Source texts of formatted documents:
+++++

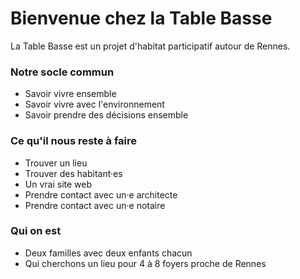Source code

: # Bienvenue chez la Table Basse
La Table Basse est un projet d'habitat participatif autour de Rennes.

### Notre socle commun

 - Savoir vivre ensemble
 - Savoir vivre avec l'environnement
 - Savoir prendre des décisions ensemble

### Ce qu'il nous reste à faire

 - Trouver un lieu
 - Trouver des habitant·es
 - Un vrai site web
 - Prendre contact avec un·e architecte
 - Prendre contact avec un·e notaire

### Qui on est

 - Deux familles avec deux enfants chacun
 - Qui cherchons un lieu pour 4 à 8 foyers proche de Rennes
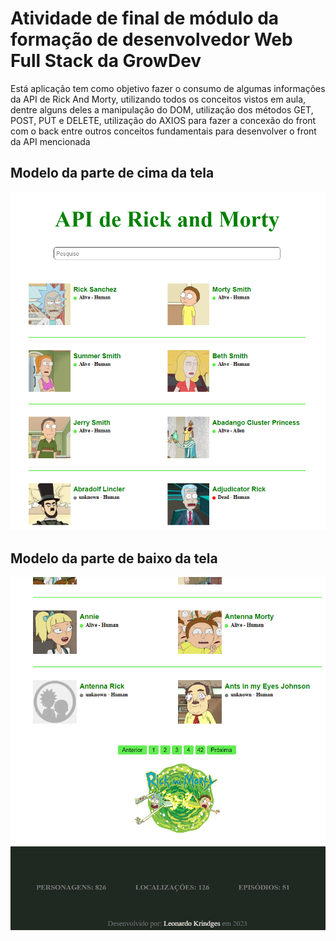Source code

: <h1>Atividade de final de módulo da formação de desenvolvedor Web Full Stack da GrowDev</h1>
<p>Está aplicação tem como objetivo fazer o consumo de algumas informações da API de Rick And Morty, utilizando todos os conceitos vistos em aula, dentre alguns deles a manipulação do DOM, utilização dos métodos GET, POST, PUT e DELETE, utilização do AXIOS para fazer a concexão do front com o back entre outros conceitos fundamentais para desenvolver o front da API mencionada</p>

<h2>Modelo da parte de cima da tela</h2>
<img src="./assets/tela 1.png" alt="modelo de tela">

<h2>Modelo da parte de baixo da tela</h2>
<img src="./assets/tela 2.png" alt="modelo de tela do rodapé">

+++++

### [WHAT THE TASK ASKS]
Beginning with the line that holds "- Trouver un lieu" and continuing to the end of the entries above, set down each line exactly, both ends included; include no pictures.

### [RESPONSE FOR THIS EXERCISE]
 - Trouver un lieu
 - Trouver des habitant·es
 - Un vrai site web
 - Prendre contact avec un·e architecte
 - Prendre contact avec un·e notaire

### Qui on est

 - Deux familles avec deux enfants chacun
 - Qui cherchons un lieu pour 4 à 8 foyers proche de Rennes
Source code

: <h1>Atividade de final de módulo da formação de desenvolvedor Web Full Stack da GrowDev</h1>
<p>Está aplicação tem como objetivo fazer o consumo de algumas informações da API de Rick And Morty, utilizando todos os conceitos vistos em aula, dentre alguns deles a manipulação do DOM, utilização dos métodos GET, POST, PUT e DELETE, utilização do AXIOS para fazer a concexão do front com o back entre outros conceitos fundamentais para desenvolver o front da API mencionada</p>

<h2>Modelo da parte de cima da tela</h2>
<img src="./assets/tela 1.png" alt="modelo de tela">

<h2>Modelo da parte de baixo da tela</h2>
<img src="./assets/tela 2.png" alt="modelo de tela do rodapé">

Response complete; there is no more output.